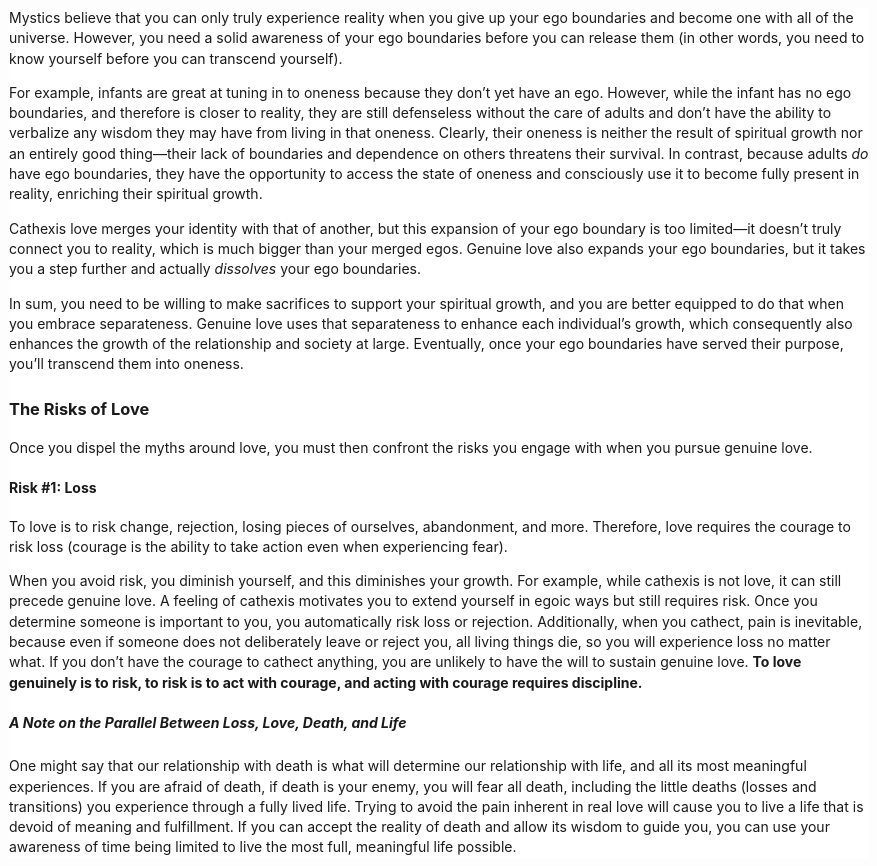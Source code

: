 Mystics believe that you can only truly experience reality when you give up your ego boundaries and become one with all of the universe. However, you need a solid awareness of your ego boundaries before you can release them (in other words, you need to know yourself before you can transcend yourself).

For example, infants are great at tuning in to oneness because they don’t yet have an ego. However, while the infant has no ego boundaries, and therefore is closer to reality, they are still defenseless without the care of adults and don’t have the ability to verbalize any wisdom they may have from living in that oneness. Clearly, their oneness is neither the result of spiritual growth nor an entirely good thing—their lack of boundaries and dependence on others threatens their survival. In contrast, because adults _do_ have ego boundaries, they have the opportunity to access the state of oneness and consciously use it to become fully present in reality, enriching their spiritual growth.

Cathexis love merges your identity with that of another, but this expansion of your ego boundary is too limited—it doesn’t truly connect you to reality, which is much bigger than your merged egos. Genuine love also expands your ego boundaries, but it takes you a step further and actually _dissolves_ your ego boundaries.

In sum, you need to be willing to make sacrifices to support your spiritual growth, and you are better equipped to do that when you embrace separateness. Genuine love uses that separateness to enhance each individual’s growth, which consequently also enhances the growth of the relationship and society at large. Eventually, once your ego boundaries have served their purpose, you’ll transcend them into oneness.

### The Risks of Love

Once you dispel the myths around love, you must then confront the risks you engage with when you pursue genuine love.

#### Risk #1: Loss

To love is to risk change, rejection, losing pieces of ourselves, abandonment, and more. Therefore, love requires the courage to risk loss (courage is the ability to take action even when experiencing fear).

When you avoid risk, you diminish yourself, and this diminishes your growth. For example, while cathexis is not love, it can still precede genuine love. A feeling of cathexis motivates you to extend yourself in egoic ways but still requires risk. Once you determine someone is important to you, you automatically risk loss or rejection. Additionally, when you cathect, pain is inevitable, because even if someone does not deliberately leave or reject you, all living things die, so you will experience loss no matter what. If you don’t have the courage to cathect anything, you are unlikely to have the will to sustain genuine love. **To love genuinely is to risk, to risk is to act with courage, and acting with courage requires discipline.**

##### A Note on the Parallel Between Loss, Love, Death, and Life

One might say that our relationship with death is what will determine our relationship with life, and all its most meaningful experiences. If you are afraid of death, if death is your enemy, you will fear all death, including the little deaths (losses and transitions) you experience through a fully lived life. Trying to avoid the pain inherent in real love will cause you to live a life that is devoid of meaning and fulfillment. If you can accept the reality of death and allow its wisdom to guide you, you can use your awareness of time being limited to live the most full, meaningful life possible.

▬▬▬▬▬▬▬▬▬▬

- _What needs to be done_
Each record should be printed exactly as it appears, leaving the pictures out.

- _Task result_
Source code

: Mystics believe that you can only truly experience reality when you give up your ego boundaries and become one with all of the universe. However, you need a solid awareness of your ego boundaries before you can release them (in other words, you need to know yourself before you can transcend yourself).

For example, infants are great at tuning in to oneness because they don’t yet have an ego. However, while the infant has no ego boundaries, and therefore is closer to reality, they are still defenseless without the care of adults and don’t have the ability to verbalize any wisdom they may have from living in that oneness. Clearly, their oneness is neither the result of spiritual growth nor an entirely good thing—their lack of boundaries and dependence on others threatens their survival. In contrast, because adults _do_ have ego boundaries, they have the opportunity to access the state of oneness and consciously use it to become fully present in reality, enriching their spiritual growth.

Cathexis love merges your identity with that of another, but this expansion of your ego boundary is too limited—it doesn’t truly connect you to reality, which is much bigger than your merged egos. Genuine love also expands your ego boundaries, but it takes you a step further and actually _dissolves_ your ego boundaries.

In sum, you need to be willing to make sacrifices to support your spiritual growth, and you are better equipped to do that when you embrace separateness. Genuine love uses that separateness to enhance each individual’s growth, which consequently also enhances the growth of the relationship and society at large. Eventually, once your ego boundaries have served their purpose, you’ll transcend them into oneness.

### The Risks of Love

Once you dispel the myths around love, you must then confront the risks you engage with when you pursue genuine love.

#### Risk #1: Loss

To love is to risk change, rejection, losing pieces of ourselves, abandonment, and more. Therefore, love requires the courage to risk loss (courage is the ability to take action even when experiencing fear).

When you avoid risk, you diminish yourself, and this diminishes your growth. For example, while cathexis is not love, it can still precede genuine love. A feeling of cathexis motivates you to extend yourself in egoic ways but still requires risk. Once you determine someone is important to you, you automatically risk loss or rejection. Additionally, when you cathect, pain is inevitable, because even if someone does not deliberately leave or reject you, all living things die, so you will experience loss no matter what. If you don’t have the courage to cathect anything, you are unlikely to have the will to sustain genuine love. **To love genuinely is to risk, to risk is to act with courage, and acting with courage requires discipline.**

##### A Note on the Parallel Between Loss, Love, Death, and Life

One might say that our relationship with death is what will determine our relationship with life, and all its most meaningful experiences. If you are afraid of death, if death is your enemy, you will fear all death, including the little deaths (losses and transitions) you experience through a fully lived life. Trying to avoid the pain inherent in real love will cause you to live a life that is devoid of meaning and fulfillment. If you can accept the reality of death and allow its wisdom to guide you, you can use your awareness of time being limited to live the most full, meaningful life possible.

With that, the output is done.